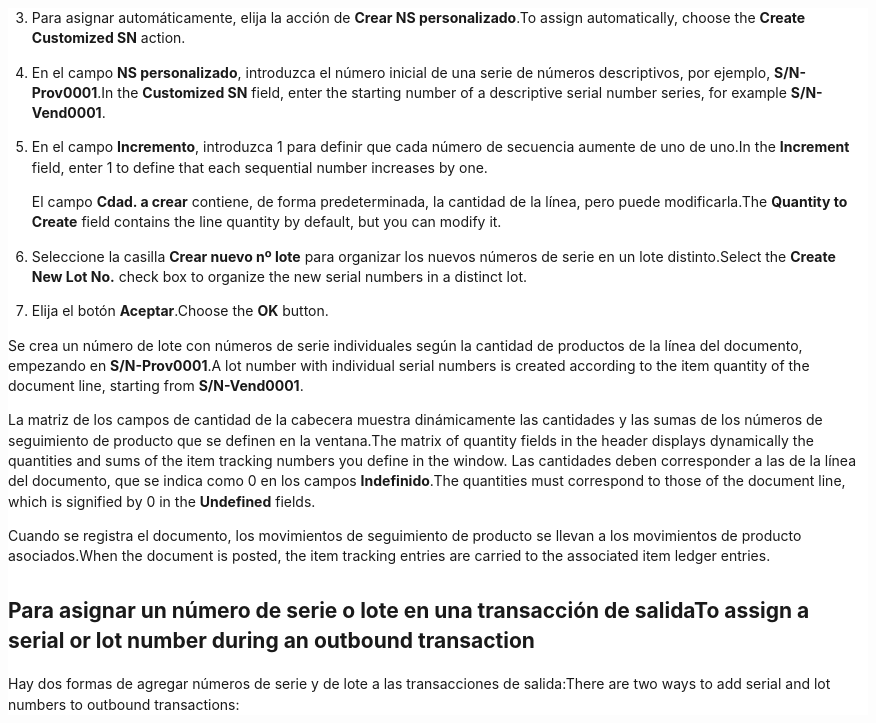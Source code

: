 3. <span data-ttu-id="40eaf-204">Para asignar automáticamente, elija la acción de **Crear NS personalizado**.</span><span class="sxs-lookup"><span data-stu-id="40eaf-204">To assign automatically, choose the **Create Customized SN** action.</span></span>  
4. <span data-ttu-id="40eaf-205">En el campo **NS personalizado**, introduzca el número inicial de una serie de números descriptivos, por ejemplo, **S/N-Prov0001**.</span><span class="sxs-lookup"><span data-stu-id="40eaf-205">In the **Customized SN** field, enter the starting number of a descriptive serial number series, for example **S/N-Vend0001**.</span></span>  
5. <span data-ttu-id="40eaf-206">En el campo **Incremento**, introduzca 1 para definir que cada número de secuencia aumente de uno de uno.</span><span class="sxs-lookup"><span data-stu-id="40eaf-206">In the **Increment** field, enter 1 to define that each sequential number increases by one.</span></span>  

    <span data-ttu-id="40eaf-207">El campo **Cdad. a crear** contiene, de forma predeterminada, la cantidad de la línea, pero puede modificarla.</span><span class="sxs-lookup"><span data-stu-id="40eaf-207">The **Quantity to Create** field contains the line quantity by default, but you can modify it.</span></span>  

6. <span data-ttu-id="40eaf-208">Seleccione la casilla **Crear nuevo nº lote** para organizar los nuevos números de serie en un lote distinto.</span><span class="sxs-lookup"><span data-stu-id="40eaf-208">Select the **Create New Lot No.** check box to organize the new serial numbers in a distinct lot.</span></span>  
7. <span data-ttu-id="40eaf-209">Elija el botón **Aceptar**.</span><span class="sxs-lookup"><span data-stu-id="40eaf-209">Choose the **OK** button.</span></span>  

<span data-ttu-id="40eaf-210">Se crea un número de lote con números de serie individuales según la cantidad de productos de la línea del documento, empezando en **S/N-Prov0001**.</span><span class="sxs-lookup"><span data-stu-id="40eaf-210">A lot number with individual serial numbers is created according to the item quantity of the document line, starting from **S/N-Vend0001**.</span></span>  

<span data-ttu-id="40eaf-211">La matriz de los campos de cantidad de la cabecera muestra dinámicamente las cantidades y las sumas de los números de seguimiento de producto que se definen en la ventana.</span><span class="sxs-lookup"><span data-stu-id="40eaf-211">The matrix of quantity fields in the header displays dynamically the quantities and sums of the item tracking numbers you define in the window.</span></span> <span data-ttu-id="40eaf-212">Las cantidades deben corresponder a las de la línea del documento, que se indica como 0 en los campos **Indefinido**.</span><span class="sxs-lookup"><span data-stu-id="40eaf-212">The quantities must correspond to those of the document line, which is signified by 0 in the **Undefined** fields.</span></span>  

<span data-ttu-id="40eaf-213">Cuando se registra el documento, los movimientos de seguimiento de producto se llevan a los movimientos de producto asociados.</span><span class="sxs-lookup"><span data-stu-id="40eaf-213">When the document is posted, the item tracking entries are carried to the associated item ledger entries.</span></span>

## <a name="to-assign-a-serial-or-lot-number-during-an-outbound-transaction"></a><span data-ttu-id="40eaf-214">Para asignar un número de serie o lote en una transacción de salida</span><span class="sxs-lookup"><span data-stu-id="40eaf-214">To assign a serial or lot number during an outbound transaction</span></span>  
<span data-ttu-id="40eaf-215">Hay dos formas de agregar números de serie y de lote a las transacciones de salida:</span><span class="sxs-lookup"><span data-stu-id="40eaf-215">There are two ways to add serial and lot numbers to outbound transactions:</span></span>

----------------------------------------

### AIM OF THE EXERCISE
Check each line of the entries above for the word "asignar". List the ones that have it.

### RESPONSE AREA
: 3. <span data-ttu-id="40eaf-204">Para asignar automáticamente, elija la acción de **Crear NS personalizado**.</span><span class="sxs-lookup"><span data-stu-id="40eaf-204">To assign automatically, choose the **Create Customized SN** action.</span></span>  
## <a name="to-assign-a-serial-or-lot-number-during-an-outbound-transaction"></a><span data-ttu-id="40eaf-214">Para asignar un número de serie o lote en una transacción de salida</span><span class="sxs-lookup"><span data-stu-id="40eaf-214">To assign a serial or lot number during an outbound transaction</span></span>  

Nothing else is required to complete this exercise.